[Start of Attachment]
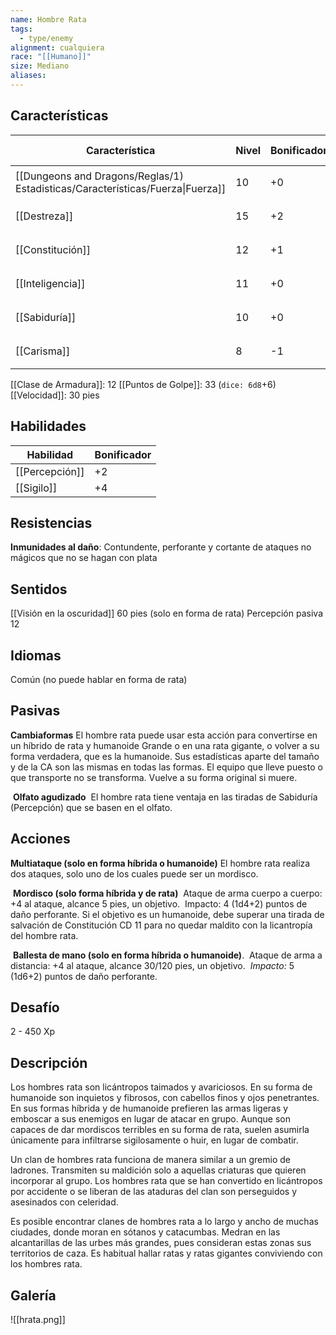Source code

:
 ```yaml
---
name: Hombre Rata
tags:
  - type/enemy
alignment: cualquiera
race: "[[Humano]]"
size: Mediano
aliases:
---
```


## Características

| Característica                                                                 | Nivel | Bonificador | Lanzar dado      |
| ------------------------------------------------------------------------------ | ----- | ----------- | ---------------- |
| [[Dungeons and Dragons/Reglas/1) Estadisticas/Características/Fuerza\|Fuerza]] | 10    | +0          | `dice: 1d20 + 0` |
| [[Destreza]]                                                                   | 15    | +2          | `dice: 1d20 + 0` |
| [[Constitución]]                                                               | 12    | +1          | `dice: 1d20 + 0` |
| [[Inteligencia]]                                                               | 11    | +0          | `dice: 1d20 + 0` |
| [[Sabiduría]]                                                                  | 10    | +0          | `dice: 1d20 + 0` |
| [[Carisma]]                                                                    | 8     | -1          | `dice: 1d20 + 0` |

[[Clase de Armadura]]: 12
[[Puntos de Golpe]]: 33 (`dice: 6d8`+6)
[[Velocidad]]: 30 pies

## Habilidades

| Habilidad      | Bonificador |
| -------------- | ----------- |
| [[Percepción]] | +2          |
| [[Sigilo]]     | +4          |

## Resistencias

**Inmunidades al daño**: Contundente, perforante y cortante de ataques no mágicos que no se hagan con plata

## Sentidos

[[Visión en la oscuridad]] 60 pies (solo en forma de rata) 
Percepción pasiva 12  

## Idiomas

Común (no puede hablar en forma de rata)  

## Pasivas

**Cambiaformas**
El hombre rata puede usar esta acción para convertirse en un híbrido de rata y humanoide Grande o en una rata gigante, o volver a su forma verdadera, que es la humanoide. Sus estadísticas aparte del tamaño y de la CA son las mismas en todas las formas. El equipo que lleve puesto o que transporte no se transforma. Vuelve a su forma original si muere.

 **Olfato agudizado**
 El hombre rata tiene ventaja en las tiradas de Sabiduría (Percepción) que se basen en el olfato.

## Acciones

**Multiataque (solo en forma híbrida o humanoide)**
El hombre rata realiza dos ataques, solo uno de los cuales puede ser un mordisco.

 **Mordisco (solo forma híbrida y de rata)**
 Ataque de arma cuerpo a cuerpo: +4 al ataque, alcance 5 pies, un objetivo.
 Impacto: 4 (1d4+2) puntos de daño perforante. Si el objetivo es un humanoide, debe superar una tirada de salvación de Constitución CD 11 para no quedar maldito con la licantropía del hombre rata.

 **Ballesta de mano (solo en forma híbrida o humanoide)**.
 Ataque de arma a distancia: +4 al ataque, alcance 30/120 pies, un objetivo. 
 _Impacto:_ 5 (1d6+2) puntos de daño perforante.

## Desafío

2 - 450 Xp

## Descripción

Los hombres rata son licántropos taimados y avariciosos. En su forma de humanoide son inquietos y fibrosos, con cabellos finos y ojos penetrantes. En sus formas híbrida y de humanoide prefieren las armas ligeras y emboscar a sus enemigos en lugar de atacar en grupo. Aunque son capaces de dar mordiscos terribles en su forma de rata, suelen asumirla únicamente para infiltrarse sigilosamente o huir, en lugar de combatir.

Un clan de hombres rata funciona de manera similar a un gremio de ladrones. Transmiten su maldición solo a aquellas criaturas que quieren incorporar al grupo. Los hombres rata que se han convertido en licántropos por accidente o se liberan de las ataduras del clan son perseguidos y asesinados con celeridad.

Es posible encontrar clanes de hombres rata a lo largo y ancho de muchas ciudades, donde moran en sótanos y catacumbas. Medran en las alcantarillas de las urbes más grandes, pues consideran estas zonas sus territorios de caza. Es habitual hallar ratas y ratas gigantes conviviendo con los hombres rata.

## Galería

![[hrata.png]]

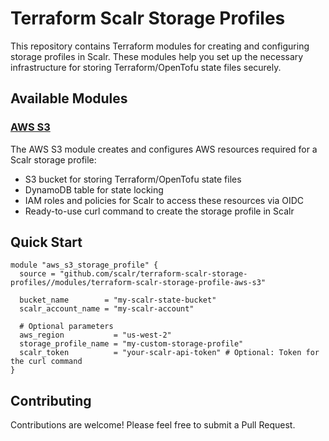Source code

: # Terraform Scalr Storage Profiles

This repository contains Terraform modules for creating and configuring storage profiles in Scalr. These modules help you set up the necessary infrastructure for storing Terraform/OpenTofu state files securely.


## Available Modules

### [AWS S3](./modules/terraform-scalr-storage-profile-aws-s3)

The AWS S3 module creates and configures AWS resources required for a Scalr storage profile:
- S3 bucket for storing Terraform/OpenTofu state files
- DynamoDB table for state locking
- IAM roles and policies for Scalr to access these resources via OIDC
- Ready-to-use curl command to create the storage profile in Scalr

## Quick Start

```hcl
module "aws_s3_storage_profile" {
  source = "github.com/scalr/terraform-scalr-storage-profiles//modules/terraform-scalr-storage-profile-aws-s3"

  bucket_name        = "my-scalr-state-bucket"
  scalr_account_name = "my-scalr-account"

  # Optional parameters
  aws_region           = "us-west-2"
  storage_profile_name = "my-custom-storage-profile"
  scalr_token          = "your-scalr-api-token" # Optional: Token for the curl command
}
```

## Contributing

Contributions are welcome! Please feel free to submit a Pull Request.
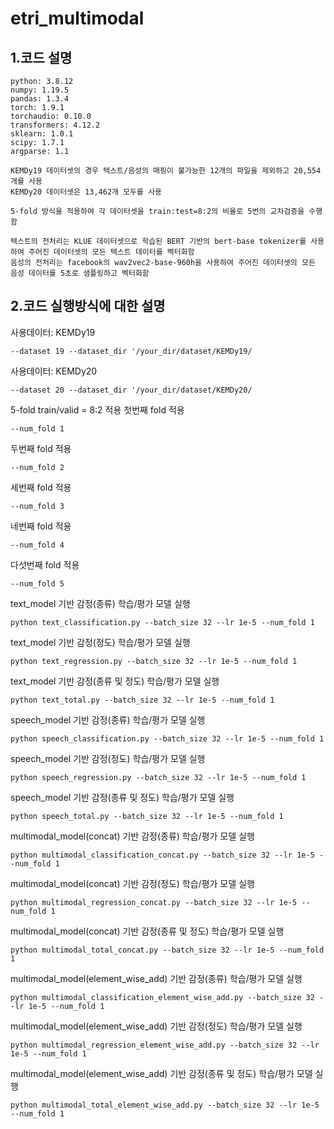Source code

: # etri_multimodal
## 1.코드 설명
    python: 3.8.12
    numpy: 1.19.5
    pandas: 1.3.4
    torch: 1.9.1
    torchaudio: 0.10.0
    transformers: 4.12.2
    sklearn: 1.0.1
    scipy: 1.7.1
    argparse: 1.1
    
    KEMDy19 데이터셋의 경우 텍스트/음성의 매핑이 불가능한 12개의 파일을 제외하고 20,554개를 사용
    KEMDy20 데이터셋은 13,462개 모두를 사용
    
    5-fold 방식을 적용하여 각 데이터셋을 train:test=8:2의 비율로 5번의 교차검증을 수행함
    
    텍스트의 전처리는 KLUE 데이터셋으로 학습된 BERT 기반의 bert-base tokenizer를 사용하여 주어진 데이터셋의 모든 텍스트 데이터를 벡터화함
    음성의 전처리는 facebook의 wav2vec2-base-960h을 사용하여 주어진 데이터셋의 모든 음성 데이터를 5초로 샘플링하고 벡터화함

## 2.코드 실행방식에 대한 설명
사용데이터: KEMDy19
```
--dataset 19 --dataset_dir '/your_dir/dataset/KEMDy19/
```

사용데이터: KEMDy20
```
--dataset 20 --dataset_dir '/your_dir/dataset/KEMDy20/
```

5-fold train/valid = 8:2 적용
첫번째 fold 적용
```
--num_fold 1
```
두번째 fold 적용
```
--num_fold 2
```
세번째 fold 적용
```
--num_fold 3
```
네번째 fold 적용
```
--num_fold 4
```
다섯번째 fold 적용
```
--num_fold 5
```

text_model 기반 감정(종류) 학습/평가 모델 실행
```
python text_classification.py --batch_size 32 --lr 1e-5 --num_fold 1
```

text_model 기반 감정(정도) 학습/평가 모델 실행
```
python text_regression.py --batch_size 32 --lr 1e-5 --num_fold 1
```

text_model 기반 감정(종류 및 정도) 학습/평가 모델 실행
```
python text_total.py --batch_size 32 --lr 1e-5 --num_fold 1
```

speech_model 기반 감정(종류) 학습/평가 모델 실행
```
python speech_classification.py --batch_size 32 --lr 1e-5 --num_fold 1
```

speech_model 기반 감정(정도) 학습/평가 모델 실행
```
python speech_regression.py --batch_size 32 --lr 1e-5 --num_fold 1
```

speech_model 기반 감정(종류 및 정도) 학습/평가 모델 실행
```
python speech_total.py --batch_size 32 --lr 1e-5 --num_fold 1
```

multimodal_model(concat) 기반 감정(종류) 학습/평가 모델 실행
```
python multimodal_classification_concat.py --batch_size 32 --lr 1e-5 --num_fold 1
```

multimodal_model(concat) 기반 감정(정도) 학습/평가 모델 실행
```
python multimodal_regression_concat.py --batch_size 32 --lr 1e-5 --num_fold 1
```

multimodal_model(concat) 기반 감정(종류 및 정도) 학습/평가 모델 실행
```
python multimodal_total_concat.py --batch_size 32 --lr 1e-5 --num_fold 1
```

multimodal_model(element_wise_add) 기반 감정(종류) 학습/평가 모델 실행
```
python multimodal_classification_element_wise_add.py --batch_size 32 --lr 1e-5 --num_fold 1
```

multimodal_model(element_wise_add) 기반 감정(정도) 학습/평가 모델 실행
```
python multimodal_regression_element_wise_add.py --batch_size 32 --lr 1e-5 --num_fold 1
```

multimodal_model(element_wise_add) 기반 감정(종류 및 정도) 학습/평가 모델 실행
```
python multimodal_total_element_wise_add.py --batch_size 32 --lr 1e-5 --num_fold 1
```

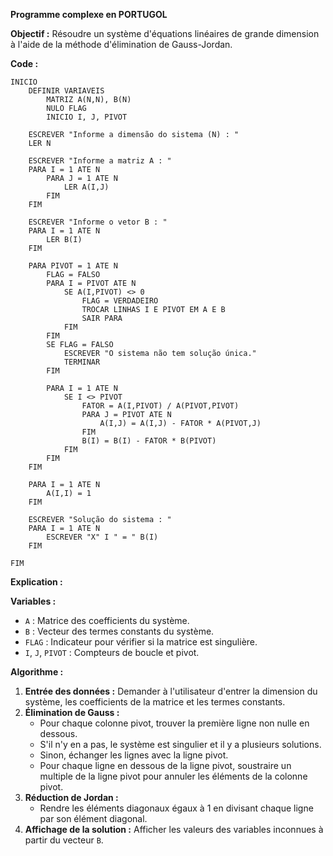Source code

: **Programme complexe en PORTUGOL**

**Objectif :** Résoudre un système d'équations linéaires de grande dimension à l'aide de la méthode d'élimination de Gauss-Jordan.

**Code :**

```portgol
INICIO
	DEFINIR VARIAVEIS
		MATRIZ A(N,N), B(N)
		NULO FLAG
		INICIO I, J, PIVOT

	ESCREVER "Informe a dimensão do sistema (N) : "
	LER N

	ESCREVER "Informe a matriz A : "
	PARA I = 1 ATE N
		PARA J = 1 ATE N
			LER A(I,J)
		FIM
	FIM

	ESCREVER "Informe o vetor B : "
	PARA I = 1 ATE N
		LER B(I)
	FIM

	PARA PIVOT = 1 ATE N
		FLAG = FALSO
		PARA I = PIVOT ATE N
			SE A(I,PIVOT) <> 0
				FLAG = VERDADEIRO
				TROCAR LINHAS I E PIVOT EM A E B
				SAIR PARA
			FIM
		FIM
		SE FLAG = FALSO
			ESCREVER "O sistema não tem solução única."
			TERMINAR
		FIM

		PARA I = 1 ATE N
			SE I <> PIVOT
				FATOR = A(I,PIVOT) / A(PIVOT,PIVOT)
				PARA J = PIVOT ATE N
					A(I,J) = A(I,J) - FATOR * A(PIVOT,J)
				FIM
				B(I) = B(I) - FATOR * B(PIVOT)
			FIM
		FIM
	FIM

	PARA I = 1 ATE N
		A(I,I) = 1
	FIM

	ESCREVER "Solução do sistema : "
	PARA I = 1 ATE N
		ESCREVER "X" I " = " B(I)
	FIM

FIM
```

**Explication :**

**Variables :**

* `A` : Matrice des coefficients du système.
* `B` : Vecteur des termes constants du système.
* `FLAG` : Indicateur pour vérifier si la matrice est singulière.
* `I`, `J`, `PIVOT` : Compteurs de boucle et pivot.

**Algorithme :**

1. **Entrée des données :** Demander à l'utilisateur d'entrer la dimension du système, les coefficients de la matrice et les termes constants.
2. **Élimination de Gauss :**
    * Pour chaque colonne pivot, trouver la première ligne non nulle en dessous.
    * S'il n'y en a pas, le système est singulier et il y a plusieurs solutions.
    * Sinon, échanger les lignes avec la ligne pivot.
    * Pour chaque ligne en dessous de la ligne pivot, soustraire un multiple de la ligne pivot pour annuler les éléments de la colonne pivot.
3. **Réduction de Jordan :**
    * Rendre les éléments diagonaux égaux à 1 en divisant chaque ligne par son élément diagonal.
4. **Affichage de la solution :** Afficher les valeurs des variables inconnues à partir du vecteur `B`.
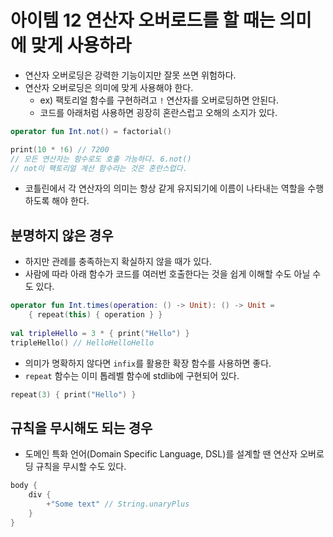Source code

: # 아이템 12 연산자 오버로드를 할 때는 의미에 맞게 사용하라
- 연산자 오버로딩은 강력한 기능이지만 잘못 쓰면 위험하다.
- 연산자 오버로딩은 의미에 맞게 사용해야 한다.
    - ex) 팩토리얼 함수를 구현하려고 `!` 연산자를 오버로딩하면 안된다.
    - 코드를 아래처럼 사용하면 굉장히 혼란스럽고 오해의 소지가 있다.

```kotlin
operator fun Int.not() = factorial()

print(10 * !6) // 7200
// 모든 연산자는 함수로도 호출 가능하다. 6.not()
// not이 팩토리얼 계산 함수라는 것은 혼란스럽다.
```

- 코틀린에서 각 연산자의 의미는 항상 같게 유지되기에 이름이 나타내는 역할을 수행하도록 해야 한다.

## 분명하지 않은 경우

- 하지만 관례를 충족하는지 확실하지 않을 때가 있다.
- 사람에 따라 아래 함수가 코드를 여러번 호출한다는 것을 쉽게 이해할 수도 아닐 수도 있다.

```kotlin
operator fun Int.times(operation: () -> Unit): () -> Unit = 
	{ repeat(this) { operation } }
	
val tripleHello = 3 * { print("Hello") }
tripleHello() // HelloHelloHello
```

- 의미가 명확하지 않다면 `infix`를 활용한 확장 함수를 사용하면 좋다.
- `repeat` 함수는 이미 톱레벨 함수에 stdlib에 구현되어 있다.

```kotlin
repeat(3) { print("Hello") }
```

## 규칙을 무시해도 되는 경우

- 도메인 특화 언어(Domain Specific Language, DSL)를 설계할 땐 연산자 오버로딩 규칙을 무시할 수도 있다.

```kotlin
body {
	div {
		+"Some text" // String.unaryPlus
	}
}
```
[End of Attachment]
Search the entries above for the word "resources" and copy each line where it appears.

## SOLVED PROBLEM
The AWS S3 module creates and configures AWS resources required for a Scalr storage profile:
- IAM roles and policies for Scalr to access these resources via OIDC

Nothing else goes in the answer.